It’s About Time We Reform Welfare

by

Monday, November 5, 2018


I’ve been exposed to the welfare system my entire life. I’ve witnessed people get disability/SSI that they didn’t need and I’ve seen people that truly couldn’t work without being in pain be denied benefits. I’ve witnessed people that were on drugs and who didn’t even try to work receive a healthy package of food stamps and free housing.

My sister, who is a single mom, tried to improve her condition by getting a job that paid a little more, only to see her food stamps cut down to $28 and her housing program get slashed by more than the raise she got. She is now worse off after getting a better paying job than she was before. The current system incentivizes people not to improve their situation and encourages people to play the system.

There are several things that the entire welfare system has to improve. The guidelines need to be revamped to reduce the number of people eligible for disability/SSI. If a 20-something-year-old, who is capable of working can receive disability/SSI, then something is off in the system. The government could potentially require some beneficiaries to work part-time. There are people out there with certain diseases that make it hard to work a 40-hour work week, but some can still work part-time.

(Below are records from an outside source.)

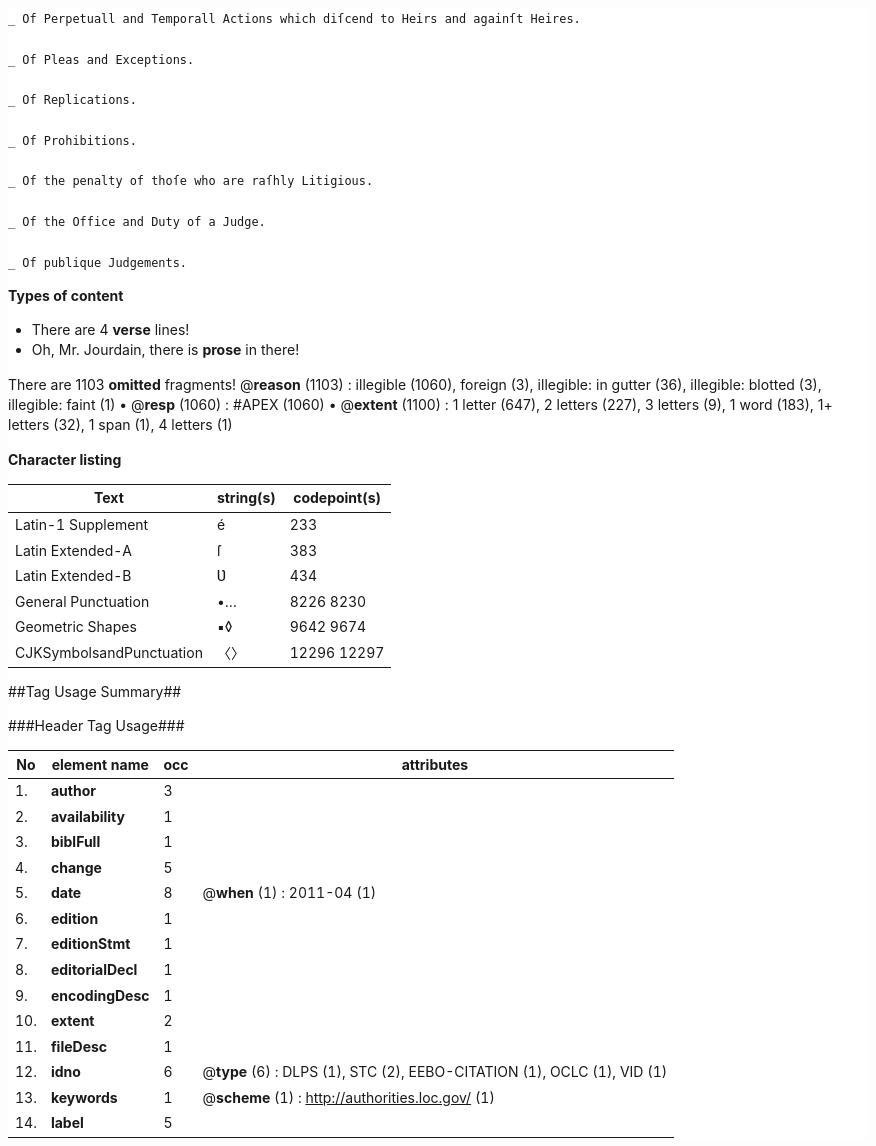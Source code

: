     _ Of Perpetuall and Temporall Actions which diſcend to Heirs and againſt Heires.

    _ Of Pleas and Exceptions.

    _ Of Replications.

    _ Of Prohibitions.

    _ Of the penalty of thoſe who are raſhly Litigious.

    _ Of the Office and Duty of a Judge.

    _ Of publique Judgements.

**Types of content**

  * There are 4 **verse** lines!
  * Oh, Mr. Jourdain, there is **prose** in there!

There are 1103 **omitted** fragments! 
 @__reason__ (1103) : illegible (1060), foreign (3), illegible: in gutter (36), illegible: blotted (3), illegible: faint (1)  •  @__resp__ (1060) : #APEX (1060)  •  @__extent__ (1100) : 1 letter (647), 2 letters (227), 3 letters (9), 1 word (183), 1+ letters (32), 1 span (1), 4 letters (1)

**Character listing**


|Text|string(s)|codepoint(s)|
|---|---|---|
|Latin-1 Supplement|é|233|
|Latin Extended-A|ſ|383|
|Latin Extended-B|Ʋ|434|
|General Punctuation|•…|8226 8230|
|Geometric Shapes|▪◊|9642 9674|
|CJKSymbolsandPunctuation|〈〉|12296 12297|

##Tag Usage Summary##

###Header Tag Usage###

|No|element name|occ|attributes|
|---|---|---|---|
|1.|__author__|3||
|2.|__availability__|1||
|3.|__biblFull__|1||
|4.|__change__|5||
|5.|__date__|8| @__when__ (1) : 2011-04 (1)|
|6.|__edition__|1||
|7.|__editionStmt__|1||
|8.|__editorialDecl__|1||
|9.|__encodingDesc__|1||
|10.|__extent__|2||
|11.|__fileDesc__|1||
|12.|__idno__|6| @__type__ (6) : DLPS (1), STC (2), EEBO-CITATION (1), OCLC (1), VID (1)|
|13.|__keywords__|1| @__scheme__ (1) : http://authorities.loc.gov/ (1)|
|14.|__label__|5||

Those that fall into that category shouldn’t be out of the workforce completely.

Furthermore, there are families where children also get disability/SSI. A lot of times those children are no more expensive than a normal child. For example, if a child has Perthes Disease, there might be increased medical cost. If the family cannot afford care, they should receive help. But does that child really need an income? Or does a child with ADHD or a learning disability really need benefits outside of direct help for the certain condition?

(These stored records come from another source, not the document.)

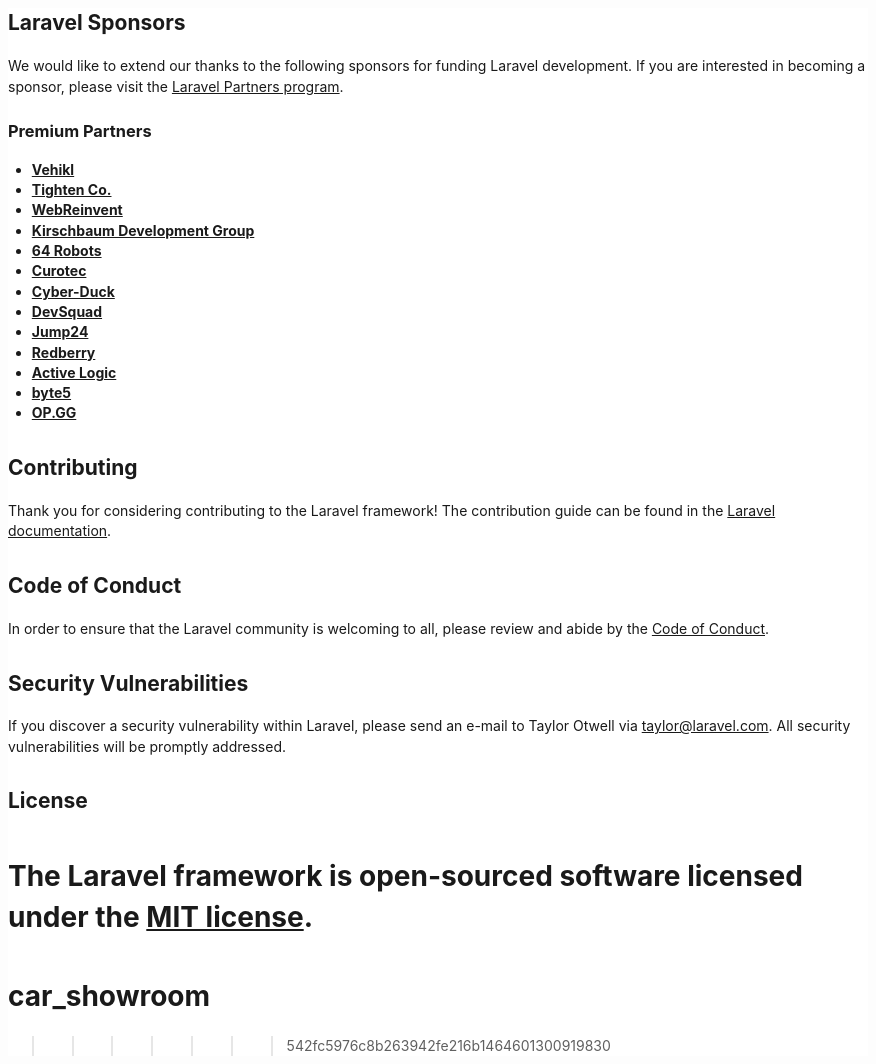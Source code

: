 ## Laravel Sponsors

We would like to extend our thanks to the following sponsors for funding Laravel development. If you are interested in becoming a sponsor, please visit the [Laravel Partners program](https://partners.laravel.com).

### Premium Partners

- **[Vehikl](https://vehikl.com/)**
- **[Tighten Co.](https://tighten.co)**
- **[WebReinvent](https://webreinvent.com/)**
- **[Kirschbaum Development Group](https://kirschbaumdevelopment.com)**
- **[64 Robots](https://64robots.com)**
- **[Curotec](https://www.curotec.com/services/technologies/laravel/)**
- **[Cyber-Duck](https://cyber-duck.co.uk)**
- **[DevSquad](https://devsquad.com/hire-laravel-developers)**
- **[Jump24](https://jump24.co.uk)**
- **[Redberry](https://redberry.international/laravel/)**
- **[Active Logic](https://activelogic.com)**
- **[byte5](https://byte5.de)**
- **[OP.GG](https://op.gg)**

## Contributing

Thank you for considering contributing to the Laravel framework! The contribution guide can be found in the [Laravel documentation](https://laravel.com/docs/contributions).

## Code of Conduct

In order to ensure that the Laravel community is welcoming to all, please review and abide by the [Code of Conduct](https://laravel.com/docs/contributions#code-of-conduct).

## Security Vulnerabilities

If you discover a security vulnerability within Laravel, please send an e-mail to Taylor Otwell via [taylor@laravel.com](mailto:taylor@laravel.com). All security vulnerabilities will be promptly addressed.

## License

The Laravel framework is open-sourced software licensed under the [MIT license](https://opensource.org/licenses/MIT).
=======
# car_showroom
>>>>>>> 542fc5976c8b263942fe216b1464601300919830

A child shouldn’t ever have the need for disability/SSI unless the parent has to lose income tending to the child. Children receiving disability/SSI isn’t as big of a problem as the situation of adults getting benefits undeservingly, but it’s still a problem. If the point of children receiving SSI is to “lift many families out of poverty and especially out of “deep poverty,” then why do only the children with a condition get it, and not every child that lives in poverty? If the point of the program was to reduce poverty, then it only helps certain families, and there are better ways to reduce poverty than a government handout to the child.

Regarding the situation for people who can work, but are just down on their luck (by choice or not), there are simple steps to straighten out the current system. First off, the food stamps and the housing program shouldn’t just be ripped off like band-aids. The point of any welfare should be to help those who, at the time, need help. As it stands now, you can live better by keeping a low paying job and receive food stamps and housing subsidies, mainly if you have children than some people working full time. The benefits should be slowly reduced over time so people can adjust to their new situation without being worse off than they were before trying to improve their situation.

The idea of people taking advantage of welfare and living idly is one that some say doesn’t exist. I’ve seen it firsthand, more times than I’ve wanted to. A single mom can avoid working and get more money for food than a working family has, not to mention free housing a lot of times. This has to change.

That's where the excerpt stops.